What should the church encourage its members to be at war over? Who is the enemy of the church? More precisely, who is God’s enemy? Who gets to define what God wants the world to be like? Where do we get a definition of “neighbor” for today’s world? What got me thinking about all of this was an article I read about Russell Moore, “the principal public voice for the Southern Baptist Convention”, which claims about 16 million members making it the country’s biggest evangelical group. (WSJ, 10/22/13) What I say isn’t going to change “society”. What my denomination, which has less than 200,000 members, says isn’t going to make much of a difference to the world. But, when the voice of 16 million people starts talking, that voice can move the needle of public opinion. Mr. Moore told his 45,000 churches that their gay and lesbian neighbors “aren’t part of a public conspiracy.” He said that same-sex marriage “shouldn’t be seen as a ‘culture war’ political issue.” Is this the language of 21st century reformation or accommodation? Who is the enemy the church is engaged with in battle? Is the “war” over who’s in and who’s out, or is it against “principalities” beyond our sight?

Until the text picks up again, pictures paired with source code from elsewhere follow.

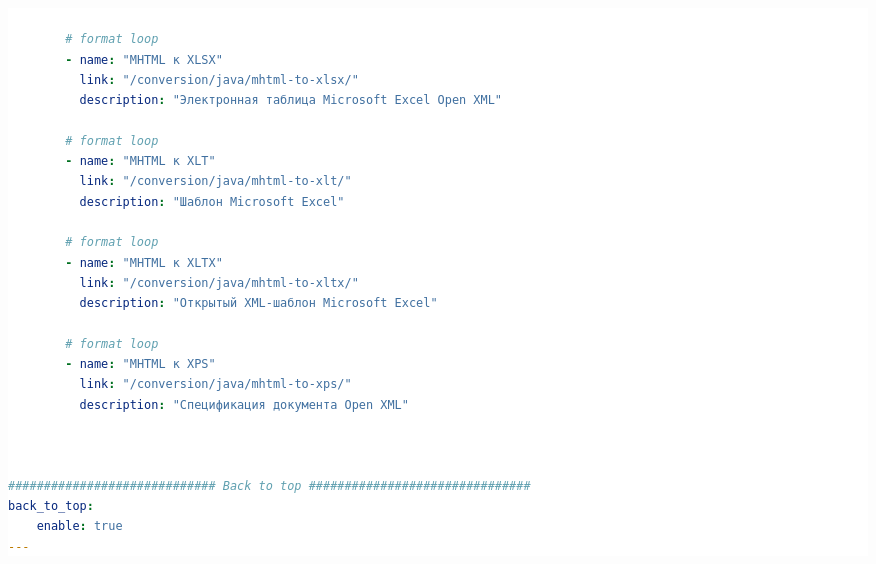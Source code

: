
 ```yaml

        # format loop
        - name: "MHTML к XLSX"
          link: "/conversion/java/mhtml-to-xlsx/"
          description: "Электронная таблица Microsoft Excel Open XML"

        # format loop
        - name: "MHTML к XLT"
          link: "/conversion/java/mhtml-to-xlt/"
          description: "Шаблон Microsoft Excel"

        # format loop
        - name: "MHTML к XLTX"
          link: "/conversion/java/mhtml-to-xltx/"
          description: "Открытый XML-шаблон Microsoft Excel"

        # format loop
        - name: "MHTML к XPS"
          link: "/conversion/java/mhtml-to-xps/"
          description: "Спецификация документа Open XML"



############################# Back to top ###############################
back_to_top:
    enable: true
---
```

I am writing this on the last weekend before October 31, which is a major date you will likely celebrate, right? No, not the celebration of chocolate and costumes (both of which I enjoy), but the celebration of Reformation Day. Of course, only a tiny fraction of people will wake up on October 31 and say with joy, “It’s Reformation Day!” To all except the most devout Lutheran and Reformed folks it probably has no meaning, and some would argue we should just abandon its remembrance because it recalls a time of deep division (dare we say “religious war”?) rather than the unity for which Christ deeply prayed. To which I reply, if the church is called to unity, somebody, no-“most-bodies”, didn’t seem to get the message. What happened? The “church”, by engaging in “culture wars” for the last 40 years, has mangled the Message of love, mercy, grace, forgiveness, hospitality. Russell Moore is no Martin Luther, nor is he trying to be. But, on Thursday, as you eat your candy bar, wonder what our Message is today. Who is the enemy we are called to defeat and who are the people we are called to love as neighbors? If we understood that distinction, would the church look different?